We began to undress in that matter of fact, comfortable way that couples do, but I watched her all the same. I love to watch her. It doesn’t matter what she’s doing, she just does everything with a polished gracefulness that makes me look like a bull in a china shop. I admired the way she

stepped out of her jeans with pointed toes as the denim slid to the floor, and the way her delicate fingers, always neatly manicured, unbuttoned her blouse. She smiled at me then, as we bared ourselves for each other, knowing that I was watching her and liking it, I think.

The water in the tub was hot. I hissed as I dipped my toes into it, but managed to ease myself in slowly. Julie did the same, but had to tell me how hot it was five times in the process, all the while refusing every offer I made to cool it off a little.

I pulled her back against me and we sat in silence for a while, Julie clearly lost in her own thoughts. I enjoyed just holding her, and scooping the warm water up over her shoulders with a washcloth to keep her warm.

It isn’t easy being Julie McHugh, especially not in Vail. My Julie, the stable, well-educated, thoughtful schoolteacher and one-drink-wonder, is actually the fuck-up in her family.

Her younger brother, Robert (and don’t you dare call him ‘Bobby’), recently earned a graduate degree in business from Stanford University and is working as an investment banker. He makes upwards of a hundred and twenty thousand a year and he has no life, no time, and no significant other to spend it on.

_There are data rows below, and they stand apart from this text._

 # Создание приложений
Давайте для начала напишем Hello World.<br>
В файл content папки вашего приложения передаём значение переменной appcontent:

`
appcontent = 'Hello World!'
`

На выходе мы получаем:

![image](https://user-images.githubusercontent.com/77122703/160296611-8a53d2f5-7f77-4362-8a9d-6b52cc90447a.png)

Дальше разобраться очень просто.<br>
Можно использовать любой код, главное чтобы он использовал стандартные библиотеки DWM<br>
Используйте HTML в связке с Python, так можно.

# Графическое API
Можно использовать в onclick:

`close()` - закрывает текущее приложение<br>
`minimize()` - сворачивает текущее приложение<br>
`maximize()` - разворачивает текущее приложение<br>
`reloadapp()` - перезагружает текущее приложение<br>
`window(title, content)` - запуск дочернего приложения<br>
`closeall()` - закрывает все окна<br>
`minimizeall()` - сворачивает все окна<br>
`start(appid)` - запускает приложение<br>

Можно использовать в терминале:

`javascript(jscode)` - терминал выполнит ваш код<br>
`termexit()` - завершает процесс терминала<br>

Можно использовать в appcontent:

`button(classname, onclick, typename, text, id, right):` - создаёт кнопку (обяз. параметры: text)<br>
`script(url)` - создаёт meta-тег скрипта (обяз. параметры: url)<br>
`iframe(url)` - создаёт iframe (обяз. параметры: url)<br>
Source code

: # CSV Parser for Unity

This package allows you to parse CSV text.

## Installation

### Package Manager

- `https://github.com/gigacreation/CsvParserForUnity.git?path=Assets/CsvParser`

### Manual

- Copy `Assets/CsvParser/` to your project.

Peter, Julie’s older brother and darling of the McHugh household, is a surgeon who got his pre-med undergrad degree from Harvard and his medical degree from Johns Hopkins. This guy doesn’t just _have _ brains, he actually operates on them. You know how people say things like

‘this isn’t brain surgery’? Well Peter doesn’t find that saying funny at all. To him, everything is brain surgery. Including marriage. He very carefully dissected the dating scene, tossed aside prospective wives like he was selecting a tie, and finally plucked from the bowels of the female race a frighteningly perfect woman. Perfect looking, that is; the woman is a mannequin. After seeing a picture of her I had to ask Julie if she was actually smiling or if the perpetually stretched corners of her mouth were some kind of face-lift gone bad.

As for Julie, well, her mother had expected her to go to college, find a nice boy (preferably Catholic) who was majoring in business or medicine or law, and marry him. Then she was supposed to have a few kids named after various family members and maybe a Mercedes and a summer house in Palm Beach.

Instead of Norman Rockwell, Kathleen got Gloria Steinem. Julie shacked up with a woman who (even worse) was a bartender, and instead of being a rich man’s wife she followed her life long dream and became a schoolteacher. Her mother had such heart failure when Julie told her I was a bartender that Julie wasn’t able to get to the part about me being a woman in the same conversation. Julie sat on that for another two weeks until her mother’s Xanax had taken very, very firm hold.

I suppose that all of that sounds funny in retrospect, but at the time it sent Julie into quite a tailspin. She had moved fifteen hundred miles away from her family because she felt that she would never be able to be who she needed to be, a lesbian and a school teacher, if she remained in the shadow of the McHugh estate. So that phone call, the one that sent her mother crying hysterically to a psychiatrist about how wronged she was and how she wanted to kill herself, was the most difficult moment of Julie’s life.

For a solid week she and I argued about whether or not I should just back off. I’d never seen Julie so emotional.

“Don’t make any fucking self-righteous sacrifices on my account!” Julie shouted at me when I suggested that maybe we should slow down a little.